If you trade XAG/USD, silver CFDs, silver futures, or silver ETFs, here is a closer look at what moved silver this week and what to watch next week.
Silver moved back and forth around the 50 SMA all week and finished almost exactly where it started.
The Week in Review
The two biggest events this week were the reported U.S.-Iran ceasefire framework and the April PCE inflation report.
Monday
Silver opened near $76.54 and climbed as high as $78.82 before closing at $78.08. That was its strongest close of the week.
Reports pointed to a possible U.S.-Iran framework based on a 60-day ceasefire extension, a reopening of the Strait of Hormuz, and follow-up nuclear talks.

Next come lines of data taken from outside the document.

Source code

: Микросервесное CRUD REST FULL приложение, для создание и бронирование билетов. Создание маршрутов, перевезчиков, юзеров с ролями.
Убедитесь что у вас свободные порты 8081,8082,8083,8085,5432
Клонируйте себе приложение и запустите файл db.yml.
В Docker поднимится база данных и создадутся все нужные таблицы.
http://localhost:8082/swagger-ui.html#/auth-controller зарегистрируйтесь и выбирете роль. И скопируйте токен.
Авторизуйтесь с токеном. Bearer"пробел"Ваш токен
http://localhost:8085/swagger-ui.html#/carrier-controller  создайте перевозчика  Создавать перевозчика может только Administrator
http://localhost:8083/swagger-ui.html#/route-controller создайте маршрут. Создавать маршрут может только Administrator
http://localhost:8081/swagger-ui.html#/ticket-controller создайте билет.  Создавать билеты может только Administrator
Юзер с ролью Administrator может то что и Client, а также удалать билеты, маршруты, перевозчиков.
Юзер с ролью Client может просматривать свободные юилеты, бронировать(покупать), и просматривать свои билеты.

Deal hopes → less extra oil-price pressure from Hormuz → a calmer inflation backdrop → silver caught a bid.
The move pushed silver back above the 50 SMA.
Tuesday
Silver gave back part of Monday’s gain and closed near $76.98. Price was still above the 50 SMA, but the move higher was already losing momentum.
Crude oil stayed active as traders tried to figure out the difference between a proposed framework and a deal that could actually be enforced.
A confirmed Hormuz reopening would ease oil pressure. A failed deal would bring that pressure back.
Wednesday
Wednesday was the first real test. Silver closed near $74.68, down about 3% on the day and back below the 50 SMA.
The ceasefire headlines reduced some of the extra oil-price pressure tied to Hormuz, but they didn’t fix the Fed problem.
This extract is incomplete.